● **Activity**: What lines of the data below include the word "article"? Report them by copying each.

● **Data records**:

----

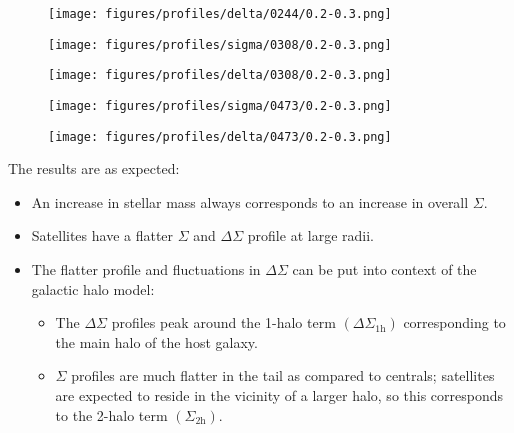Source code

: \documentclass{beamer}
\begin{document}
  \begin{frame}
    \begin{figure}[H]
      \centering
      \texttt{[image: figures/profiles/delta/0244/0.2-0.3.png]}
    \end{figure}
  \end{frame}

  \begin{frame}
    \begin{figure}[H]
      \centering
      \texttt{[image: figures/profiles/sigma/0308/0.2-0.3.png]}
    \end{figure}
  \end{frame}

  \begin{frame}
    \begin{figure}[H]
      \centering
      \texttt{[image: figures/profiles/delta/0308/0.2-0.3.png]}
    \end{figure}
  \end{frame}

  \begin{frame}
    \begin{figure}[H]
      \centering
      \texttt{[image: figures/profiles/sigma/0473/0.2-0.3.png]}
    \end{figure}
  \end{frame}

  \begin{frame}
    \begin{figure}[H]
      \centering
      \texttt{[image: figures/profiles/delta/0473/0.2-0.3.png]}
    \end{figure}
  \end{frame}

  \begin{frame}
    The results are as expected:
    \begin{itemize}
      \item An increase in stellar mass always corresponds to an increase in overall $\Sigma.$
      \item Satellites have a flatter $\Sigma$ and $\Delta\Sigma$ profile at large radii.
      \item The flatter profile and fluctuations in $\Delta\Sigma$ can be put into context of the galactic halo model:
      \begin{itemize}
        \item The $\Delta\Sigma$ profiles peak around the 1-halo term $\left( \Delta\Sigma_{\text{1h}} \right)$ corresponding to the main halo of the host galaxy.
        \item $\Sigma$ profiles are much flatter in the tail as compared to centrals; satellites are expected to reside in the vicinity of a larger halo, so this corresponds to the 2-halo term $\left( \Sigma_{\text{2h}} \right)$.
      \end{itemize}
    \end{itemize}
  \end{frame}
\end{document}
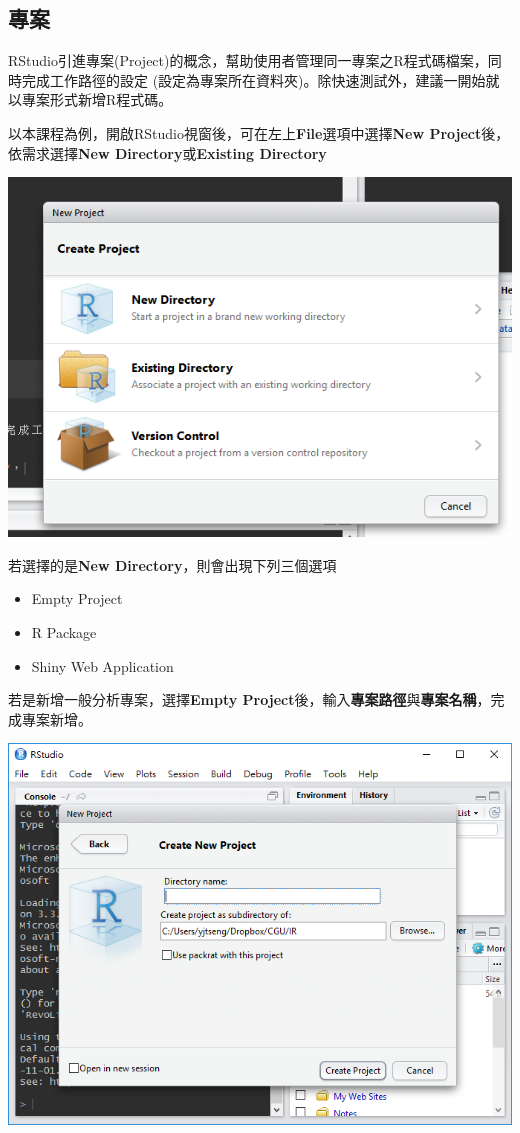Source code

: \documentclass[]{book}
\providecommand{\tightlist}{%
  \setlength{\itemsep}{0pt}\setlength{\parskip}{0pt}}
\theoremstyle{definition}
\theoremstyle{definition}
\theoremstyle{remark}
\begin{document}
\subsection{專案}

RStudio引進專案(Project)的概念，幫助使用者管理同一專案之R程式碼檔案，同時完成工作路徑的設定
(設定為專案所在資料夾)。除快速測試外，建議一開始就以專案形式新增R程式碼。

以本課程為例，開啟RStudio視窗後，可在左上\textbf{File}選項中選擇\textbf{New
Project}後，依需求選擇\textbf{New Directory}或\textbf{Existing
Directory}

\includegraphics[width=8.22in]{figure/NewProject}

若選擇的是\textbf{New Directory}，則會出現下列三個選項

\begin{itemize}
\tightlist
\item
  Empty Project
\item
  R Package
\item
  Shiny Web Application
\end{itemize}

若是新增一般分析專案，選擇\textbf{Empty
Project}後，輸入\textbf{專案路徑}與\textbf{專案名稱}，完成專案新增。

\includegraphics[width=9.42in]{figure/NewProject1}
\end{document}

----

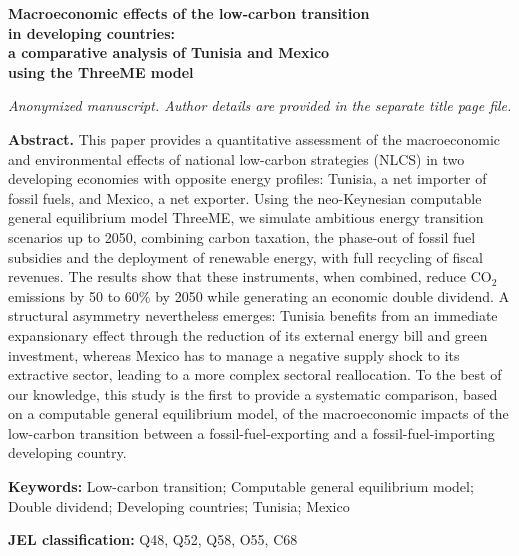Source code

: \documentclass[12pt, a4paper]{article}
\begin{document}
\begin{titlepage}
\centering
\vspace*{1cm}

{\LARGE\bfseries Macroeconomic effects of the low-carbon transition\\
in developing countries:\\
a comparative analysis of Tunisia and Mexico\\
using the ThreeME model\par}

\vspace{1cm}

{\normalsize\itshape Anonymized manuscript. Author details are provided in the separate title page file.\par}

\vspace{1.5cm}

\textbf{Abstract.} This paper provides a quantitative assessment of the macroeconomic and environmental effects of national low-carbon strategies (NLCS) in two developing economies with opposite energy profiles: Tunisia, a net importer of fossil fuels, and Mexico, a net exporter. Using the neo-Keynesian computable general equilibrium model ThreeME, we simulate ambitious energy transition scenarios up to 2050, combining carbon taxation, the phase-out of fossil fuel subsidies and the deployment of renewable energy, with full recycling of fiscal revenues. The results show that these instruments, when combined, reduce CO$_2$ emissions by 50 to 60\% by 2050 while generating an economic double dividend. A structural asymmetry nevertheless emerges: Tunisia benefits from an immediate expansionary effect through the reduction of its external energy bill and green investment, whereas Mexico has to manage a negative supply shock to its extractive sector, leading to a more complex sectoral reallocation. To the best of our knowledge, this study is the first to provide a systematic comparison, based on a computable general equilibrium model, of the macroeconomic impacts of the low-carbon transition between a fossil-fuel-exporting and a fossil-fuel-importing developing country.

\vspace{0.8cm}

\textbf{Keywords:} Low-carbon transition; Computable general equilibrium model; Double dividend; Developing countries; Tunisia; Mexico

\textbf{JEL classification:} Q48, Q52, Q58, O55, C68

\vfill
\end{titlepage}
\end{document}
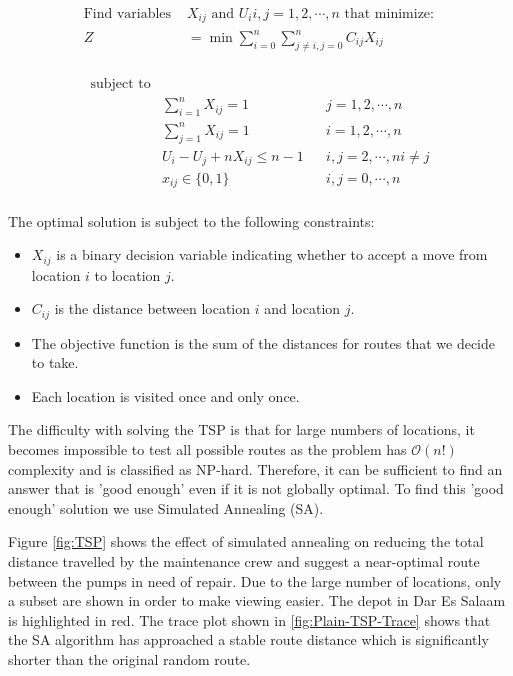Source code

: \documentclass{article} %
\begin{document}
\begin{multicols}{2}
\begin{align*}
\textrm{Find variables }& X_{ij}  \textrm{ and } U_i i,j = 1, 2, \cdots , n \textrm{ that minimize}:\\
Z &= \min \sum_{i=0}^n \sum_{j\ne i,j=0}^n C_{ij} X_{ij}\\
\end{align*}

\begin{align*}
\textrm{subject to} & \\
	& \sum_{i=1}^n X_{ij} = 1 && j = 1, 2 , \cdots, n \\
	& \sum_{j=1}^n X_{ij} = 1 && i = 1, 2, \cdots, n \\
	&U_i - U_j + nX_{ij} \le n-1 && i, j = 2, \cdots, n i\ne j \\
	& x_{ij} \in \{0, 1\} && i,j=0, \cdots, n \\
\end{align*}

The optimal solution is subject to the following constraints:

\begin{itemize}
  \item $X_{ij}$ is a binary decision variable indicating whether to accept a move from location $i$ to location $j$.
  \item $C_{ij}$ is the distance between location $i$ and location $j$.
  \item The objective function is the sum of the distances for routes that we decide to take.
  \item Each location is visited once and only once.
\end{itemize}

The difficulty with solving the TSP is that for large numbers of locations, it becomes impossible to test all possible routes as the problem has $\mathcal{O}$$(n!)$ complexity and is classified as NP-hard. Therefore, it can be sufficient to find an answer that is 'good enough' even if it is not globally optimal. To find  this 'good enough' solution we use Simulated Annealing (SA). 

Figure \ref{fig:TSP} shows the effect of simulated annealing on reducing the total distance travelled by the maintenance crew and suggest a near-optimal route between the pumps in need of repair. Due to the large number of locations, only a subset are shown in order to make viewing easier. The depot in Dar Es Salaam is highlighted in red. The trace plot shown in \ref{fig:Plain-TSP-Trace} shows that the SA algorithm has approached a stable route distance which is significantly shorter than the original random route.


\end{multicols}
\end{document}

----

● **Exercise answer**:
: \documentclass[12pt, a4paper]{article}
: \documentclass{article} %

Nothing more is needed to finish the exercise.